(Extracted records)
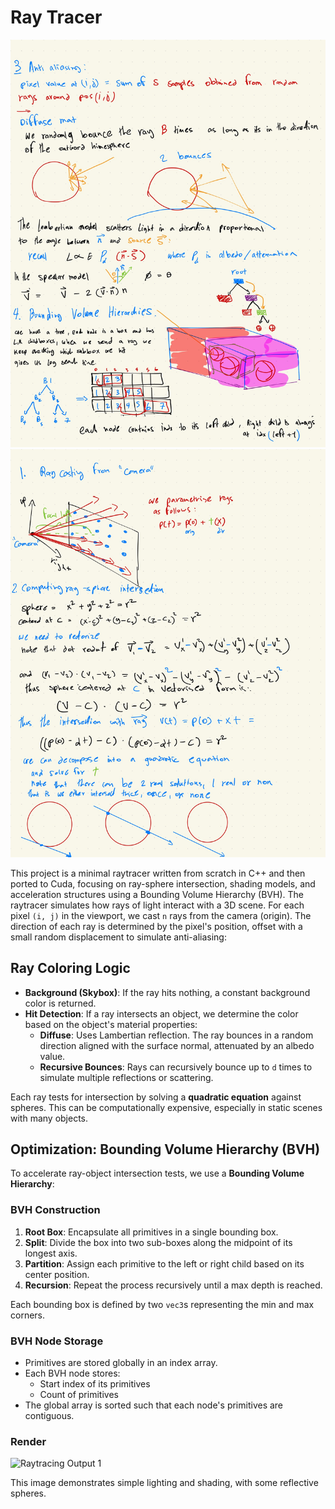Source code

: # Ray Tracer


![building blocks 1: Raycasting and ray-sphere intersection](./raytracediagram1.jpg)
![building blocks 2: anti-aliasing, diffuse and specular materials and BVH acceleration](./raytracediagram2.jpg)

This project is a minimal raytracer written from scratch in C++ and then ported to Cuda, focusing on ray-sphere intersection, shading models, and acceleration structures using a Bounding Volume Hierarchy (BVH).
The raytracer simulates how rays of light interact with a 3D scene. For each pixel `(i, j)` in the viewport, we cast `n` rays from the camera (origin). The direction of each ray is determined by the pixel's position, offset with a small random displacement to simulate anti-aliasing:

## Ray Coloring Logic

- **Background (Skybox)**: If the ray hits nothing, a constant background color is returned.
- **Hit Detection**: If a ray intersects an object, we determine the color based on the object's material properties:
  - **Diffuse**: Uses Lambertian reflection. The ray bounces in a random direction aligned with the surface normal, attenuated by an albedo value.
  - **Recursive Bounces**: Rays can recursively bounce up to `d` times to simulate multiple reflections or scattering.

Each ray tests for intersection by solving a **quadratic equation** against spheres. This can be computationally expensive, especially in static scenes with many objects.

## Optimization: Bounding Volume Hierarchy (BVH)

To accelerate ray-object intersection tests, we use a **Bounding Volume Hierarchy**:

### BVH Construction

1. **Root Box**: Encapsulate all primitives in a single bounding box.
2. **Split**: Divide the box into two sub-boxes along the midpoint of its longest axis.
3. **Partition**: Assign each primitive to the left or right child based on its center position.
4. **Recursion**: Repeat the process recursively until a max depth is reached.

Each bounding box is defined by two `vec3`s representing the min and max corners.

### BVH Node Storage

- Primitives are stored globally in an index array.
- Each BVH node stores:
  - Start index of its primitives
  - Count of primitives
- The global array is sorted such that each node's primitives are contiguous.




### Render

![Raytracing Output 1](./raytrace1.jpg)

This image demonstrates simple lighting and shading, with some reflective spheres.








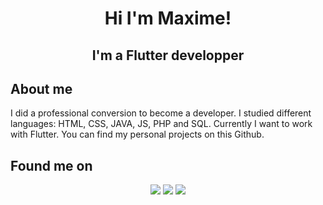 <h1 align=center> Hi I'm Maxime! </h1>
<h2 align=center> I'm a Flutter developper </h2>

<h2> About me </h2>

<p> I did a professional conversion to become a developer. I studied different languages: HTML, CSS, JAVA, JS, PHP and SQL. Currently I want to work with Flutter. You can find my personal projects on this Github.  </p>

<h2> Found me on  </h2>

<p align = center> 
  <a href = "https://linkedin.com/in/maxime-braud">
  <img src="https://img.shields.io/badge/linkedin%20-%230077B5.svg?&style=for-the-badge&logo=linkedin&logoColor=white"/></a>  
   <a href = "https://github.com/KodiakFR/KodiakFR">
  <img src="https://img.shields.io/badge/github%20-%23121011.svg?&style=for-the-badge&logo=github&logoColor=white"/></a>  
  <a href = "https://kodiakfr.github.io/my_personal_website/#">
  <img src="https://img.shields.io/badge/My%20Web%20Site-FE7A16?style=for-the-badge&logoColor=white"/></a>  
</p>

  

<!--
**KodiakFR/KodiakFR** is a ✨ _special_ ✨ repository because its `README.md` (this file) appears on your GitHub profile.

Here are some ideas to get you started:

- 🔭 I’m currently working on ...
- 🌱 I’m currently learning ...
- 👯 I’m looking to collaborate on ...
- 🤔 I’m looking for help with ...
- 💬 Ask me about ...
- 📫 How to reach me: ...
- 😄 Pronouns: ...
- ⚡ Fun fact: ...
-->
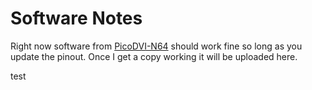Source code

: # Software Notes
Right now software from [PicoDVI-N64](https://github.com/kbeckmann/PicoDVI-N64) should work fine so long as you update the pinout. Once I get a copy working it will be uploaded here.

test
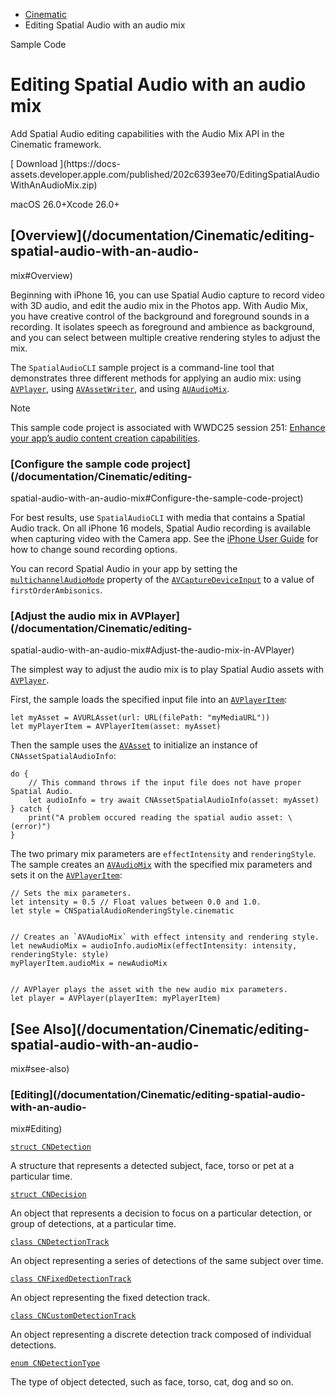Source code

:   * [ Cinematic ](/documentation/cinematic)
  * Editing Spatial Audio with an audio mix 

Sample Code

# Editing Spatial Audio with an audio mix

Add Spatial Audio editing capabilities with the Audio Mix API in the Cinematic
framework.

[ Download ](https://docs-
assets.developer.apple.com/published/202c6393ee70/EditingSpatialAudioWithAnAudioMix.zip)

macOS 26.0+Xcode 26.0+

## [Overview](/documentation/Cinematic/editing-spatial-audio-with-an-audio-
mix#Overview)

Beginning with iPhone 16, you can use Spatial Audio capture to record video
with 3D audio, and edit the audio mix in the Photos app. With Audio Mix, you
have creative control of the background and foreground sounds in a recording.
It isolates speech as foreground and ambience as background, and you can
select between multiple creative rendering styles to adjust the mix.

The `SpatialAudioCLI` sample project is a command-line tool that demonstrates
three different methods for applying an audio mix: using
[`AVPlayer`](/documentation/AVFoundation/AVPlayer), using
[`AVAssetWriter`](/documentation/AVFoundation/AVAssetWriter), and using
[`AUAudioMix`](/documentation/AudioToolbox/kAudioUnitSubType_AUAudioMix).

Note

This sample code project is associated with WWDC25 session 251: [Enhance your
app’s audio content creation
capabilities](https://developer.apple.com/videos/play/wwdc2025/251).

### [Configure the sample code project](/documentation/Cinematic/editing-
spatial-audio-with-an-audio-mix#Configure-the-sample-code-project)

For best results, use `SpatialAudioCLI` with media that contains a Spatial
Audio track. On all iPhone 16 models, Spatial Audio recording is available
when capturing video with the Camera app. See the [iPhone User
Guide](https://support.apple.com/en-kw/guide/iphone/iph31c1ca6c7/ios) for how
to change sound recording options.

You can record Spatial Audio in your app by setting the
[`multichannelAudioMode`](/documentation/AVFoundation/AVCaptureDeviceInput/multichannelAudioMode)
property of the
[`AVCaptureDeviceInput`](/documentation/AVFoundation/AVCaptureDeviceInput) to
a value of `firstOrderAmbisonics`.

### [Adjust the audio mix in AVPlayer](/documentation/Cinematic/editing-
spatial-audio-with-an-audio-mix#Adjust-the-audio-mix-in-AVPlayer)

The simplest way to adjust the audio mix is to play Spatial Audio assets with
[`AVPlayer`](/documentation/AVFoundation/AVPlayer).

First, the sample loads the specified input file into an
[`AVPlayerItem`](/documentation/AVFoundation/AVPlayerItem):

    
    
    let myAsset = AVURLAsset(url: URL(filePath: "myMediaURL"))
    let myPlayerItem = AVPlayerItem(asset: myAsset)
    

Then the sample uses the [`AVAsset`](/documentation/AVFoundation/AVAsset) to
initialize an instance of `CNAssetSpatialAudioInfo`:

    
    
    do {
        // This command throws if the input file does not have proper Spatial Audio.
        let audioInfo = try await CNAssetSpatialAudioInfo(asset: myAsset)
    } catch {
        print("A problem occured reading the spatial audio asset: \(error)")
    }
    

The two primary mix parameters are `effectIntensity` and `renderingStyle`. The
sample creates an [`AVAudioMix`](/documentation/AVFoundation/AVAudioMix) with
the specified mix parameters and sets it on the
[`AVPlayerItem`](/documentation/AVFoundation/AVPlayerItem):

    
    
    // Sets the mix parameters.
    let intensity = 0.5 // Float values between 0.0 and 1.0.
    let style = CNSpatialAudioRenderingStyle.cinematic
    
    
    // Creates an `AVAudioMix` with effect intensity and rendering style.   
    let newAudioMix = audioInfo.audioMix(effectIntensity: intensity, renderingStyle: style)
    myPlayerItem.audioMix = newAudioMix
    
    
    // AVPlayer plays the asset with the new audio mix parameters.
    let player = AVPlayer(playerItem: myPlayerItem)
    

## [See Also](/documentation/Cinematic/editing-spatial-audio-with-an-audio-
mix#see-also)

### [Editing](/documentation/Cinematic/editing-spatial-audio-with-an-audio-
mix#Editing)

[`struct CNDetection`](/documentation/cinematic/cndetection-swift.struct)

A structure that represents a detected subject, face, torso or pet at a
particular time.

[`struct CNDecision`](/documentation/cinematic/cndecision-swift.struct)

An object that represents a decision to focus on a particular detection, or
group of detections, at a particular time.

[`class CNDetectionTrack`](/documentation/cinematic/cndetectiontrack-2bxtd)

An object representing a series of detections of the same subject over time.

[`class
CNFixedDetectionTrack`](/documentation/cinematic/cnfixeddetectiontrack-93rrw)

An object representing the fixed detection track.

[`class
CNCustomDetectionTrack`](/documentation/cinematic/cncustomdetectiontrack-9a2zo)

An object representing a discrete detection track composed of individual
detections.

[`enum CNDetectionType`](/documentation/cinematic/cndetectiontype)

The type of object detected, such as face, torso, cat, dog and so on.

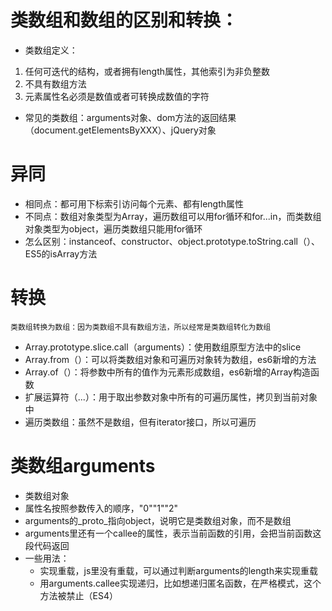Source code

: # 类数组和数组的区别和转换：
* 类数组定义：
1. 任何可迭代的结构，或者拥有length属性，其他索引为非负整数
2. 不具有数组方法
3. 元素属性名必须是数值或者可转换成数值的字符	
* 常见的类数组：arguments对象、dom方法的返回结果（document.getElementsByXXX）、jQuery对象
# 异同
* 相同点：都可用下标索引访问每个元素、都有length属性
* 不同点：数组对象类型为Array，遍历数组可以用for循环和for...in，而类数组对象类型为object，遍历类数组只能用for循环
* 怎么区别：instanceof、constructor、object.prototype.toString.call（）、ES5的isArray方法
# 转换
	类数组转换为数组：因为类数组不具有数组方法，所以经常是类数组转化为数组
* Array.prototype.slice.call（arguments）：使用数组原型方法中的slice
*	Array.from（）：可以将类数组对象和可遍历对象转为数组，es6新增的方法
*	Array.of（）：将参数中所有的值作为元素形成数组，es6新增的Array构造函数
* 扩展运算符（...）：用于取出参数对象中所有的可遍历属性，拷贝到当前对象中
* 遍历类数组：虽然不是数组，但有iterator接口，所以可遍历

# 类数组arguments
* 类数组对象
* 属性名按照参数传入的顺序，"0""1""2"
*	arguments的_proto_指向object，说明它是类数组对象，而不是数组
*	arguments里还有一个callee的属性，表示当前函数的引用，会把当前函数这段代码返回
*	一些用法：
	*	实现重载，js里没有重载，可以通过判断arguments的length来实现重载
	* 用arguments.callee实现递归，比如想递归匿名函数，在严格模式，这个方法被禁止（ES4）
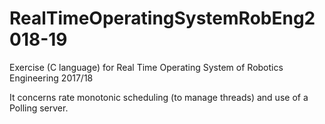 # RealTimeOperatingSystemRobEng2018-19
Exercise (C language) for Real Time Operating System of Robotics Engineering 2017/18

It concerns rate monotonic scheduling (to manage threads) and use of a Polling server.
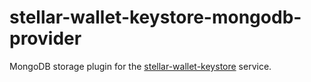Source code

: # stellar-wallet-keystore-mongodb-provider

MongoDB storage plugin for the [stellar-wallet-keystore](https://github.com/orbitlens/stellar-wallet-keystore) service.
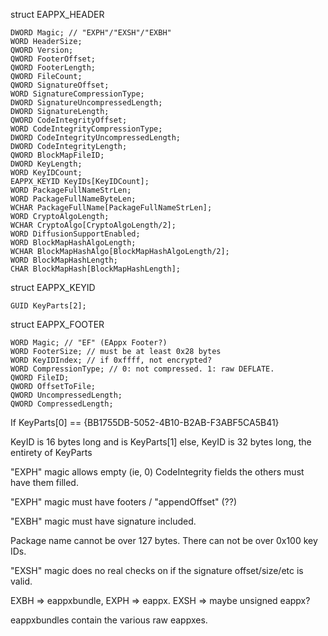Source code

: 
struct EAPPX_HEADER 

	DWORD Magic; // "EXPH"/"EXSH"/"EXBH"
	WORD HeaderSize;
	QWORD Version;
	QWORD FooterOffset;
	QWORD FooterLength;
	QWORD FileCount;
	QWORD SignatureOffset;
	WORD SignatureCompressionType;
	DWORD SignatureUncompressedLength;
	DWORD SignatureLength;
	QWORD CodeIntegrityOffset;
	WORD CodeIntegrityCompressionType;
	DWORD CodeIntegrityUncompressedLength;
	DWORD CodeIntegrityLength;
	QWORD BlockMapFileID;
	DWORD KeyLength;
	WORD KeyIDCount;
	EAPPX_KEYID KeyIDs[KeyIDCount];
	WORD PackageFullNameStrLen;
	WORD PackageFullNameByteLen;
	WCHAR PackageFullName[PackageFullNameStrLen];
	WORD CryptoAlgoLength;
	WCHAR CryptoAlgo[CryptoAlgoLength/2];
	WORD DiffusionSupportEnabled;
	WORD BlockMapHashAlgoLength;
	WCHAR BlockMapHashAlgo[BlockMapHashAlgoLength/2];
	WORD BlockMapHashLength;
	CHAR BlockMapHash[BlockMapHashLength];    


struct EAPPX_KEYID 

	GUID KeyParts[2];



struct EAPPX_FOOTER 

	WORD Magic; // "EF" (EAppx Footer?)
	WORD FooterSize; // must be at least 0x28 bytes
	WORD KeyIDIndex; // if 0xffff, not encrypted?
	WORD CompressionType; // 0: not compressed. 1: raw DEFLATE.
	QWORD FileID;
	QWORD OffsetToFile;
	QWORD UncompressedLength;
	QWORD CompressedLength;


If KeyParts[0] == {BB1755DB-5052-4B10-B2AB-F3ABF5CA5B41}

KeyID is 16 bytes long and is KeyParts[1]
 else, KeyID is 32 bytes long, the entirety of KeyParts

"EXPH" magic allows empty (ie, 0) CodeIntegrity fields
the others must have them filled.

"EXPH" magic must have footers / "appendOffset" (??)

"EXBH" magic must have signature included.

Package name cannot be over 127 bytes. There can not be over 0x100 key IDs.

"EXSH" magic does no real checks on if the signature offset/size/etc is valid.

EXBH => eappxbundle, EXPH => eappx. EXSH => maybe unsigned eappx?

eappxbundles contain the various raw eappxes.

### Assigned task
Copy out, exactly and alone, the lines of the entries above between the ones holding "For best results, use" and "to change sound recording options.", inclusive.

### Task result
For best results, use `SpatialAudioCLI` with media that contains a Spatial
Audio track. On all iPhone 16 models, Spatial Audio recording is available
when capturing video with the Camera app. See the [iPhone User
Guide](https://support.apple.com/en-kw/guide/iphone/iph31c1ca6c7/ios) for how
to change sound recording options.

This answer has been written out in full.